Idea of the Day European stocks at risk ahead of the ECB
The ECB meeting this coming Thursday is focussing minds on what could come next for European stocks and the euro. We believe that whatever Draghi and co. at the ECB decide to do it may not be enough to save European stocks from a pullback for a few reasons:
1, Volatility: The volatility index of the Eurostoixx 50 is close to its lowest ever level. While low volatility hasn’t been a barrier to further record highs in the main US indices, domestic problems in Europe including the Catalonia crisis, the Greek debt crisis and the potential for fallout from Brexit makes European stock market volatility inherently more risky at this junction. Thus, we believe that we could see a bounce in European stock market volatility before anywhere else.

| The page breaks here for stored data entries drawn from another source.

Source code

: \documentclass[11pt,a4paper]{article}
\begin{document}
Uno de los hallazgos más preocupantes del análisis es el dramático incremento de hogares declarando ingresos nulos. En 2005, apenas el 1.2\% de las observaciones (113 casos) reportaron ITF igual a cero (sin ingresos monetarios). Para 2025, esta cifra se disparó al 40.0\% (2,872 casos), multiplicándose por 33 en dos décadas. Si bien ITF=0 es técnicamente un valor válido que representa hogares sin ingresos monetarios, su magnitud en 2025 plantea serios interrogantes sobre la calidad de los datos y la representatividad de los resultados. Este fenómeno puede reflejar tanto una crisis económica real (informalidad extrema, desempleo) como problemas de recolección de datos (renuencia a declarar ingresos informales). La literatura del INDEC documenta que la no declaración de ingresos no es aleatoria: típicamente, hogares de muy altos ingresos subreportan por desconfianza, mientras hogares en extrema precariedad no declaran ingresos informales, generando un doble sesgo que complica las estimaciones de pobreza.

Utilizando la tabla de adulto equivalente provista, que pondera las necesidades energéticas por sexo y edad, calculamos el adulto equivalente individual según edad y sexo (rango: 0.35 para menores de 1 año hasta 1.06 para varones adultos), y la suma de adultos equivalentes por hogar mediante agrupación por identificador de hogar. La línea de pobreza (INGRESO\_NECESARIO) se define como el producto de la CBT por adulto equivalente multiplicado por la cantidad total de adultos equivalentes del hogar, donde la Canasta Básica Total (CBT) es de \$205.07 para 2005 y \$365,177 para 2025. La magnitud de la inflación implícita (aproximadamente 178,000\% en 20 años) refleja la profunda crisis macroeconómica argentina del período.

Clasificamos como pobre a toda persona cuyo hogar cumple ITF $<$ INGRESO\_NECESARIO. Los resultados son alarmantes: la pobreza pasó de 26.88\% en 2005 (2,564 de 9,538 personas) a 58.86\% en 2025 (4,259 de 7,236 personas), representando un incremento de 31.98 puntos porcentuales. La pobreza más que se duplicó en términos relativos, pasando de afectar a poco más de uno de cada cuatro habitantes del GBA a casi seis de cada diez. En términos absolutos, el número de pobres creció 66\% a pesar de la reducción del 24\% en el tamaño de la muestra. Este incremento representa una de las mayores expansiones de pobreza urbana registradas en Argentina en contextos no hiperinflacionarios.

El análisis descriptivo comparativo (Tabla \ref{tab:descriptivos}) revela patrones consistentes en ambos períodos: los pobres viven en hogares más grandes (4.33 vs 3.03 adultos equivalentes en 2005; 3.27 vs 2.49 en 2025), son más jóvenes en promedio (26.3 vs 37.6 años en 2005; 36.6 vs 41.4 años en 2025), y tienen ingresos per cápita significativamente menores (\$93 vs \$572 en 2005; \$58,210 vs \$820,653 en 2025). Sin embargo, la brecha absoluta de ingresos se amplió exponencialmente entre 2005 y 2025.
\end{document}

2, The euro: When the euro is strong. The European stock market can fall, as we saw in June and July this year when the euro surged and European stocks stumbled. Although European stocks have played catch up since September, this has happened at the same time as the EUR/USD rate has backed away from $1.20 highs. If this week’s ECB meeting triggers another surge higher in the euro then European stocks could be at risk as they were earlier this year.
3, Valuations: European stocks are no longer looking cheap. As you can see in the chart below, the P/E ratio of the Eurostoxx 50 index is well above its 10-year average, which could be unattractive for investors. At this mature stage of the global stock market rally, investors are looking for value, high P/E ratios are thus off-putting. We may not see demand come back for European stocks until they sell off thereby becoming better value.
Conclusion: Overall, there are powerful reasons to believe that European stocks could be in a precarious position. A strong euro and high valuations could work against this index, which appears to have plateaued recently at a 5-month high around 3,600. If we do see a sell off then key initial support lies at 3,475 – the 200-day sma.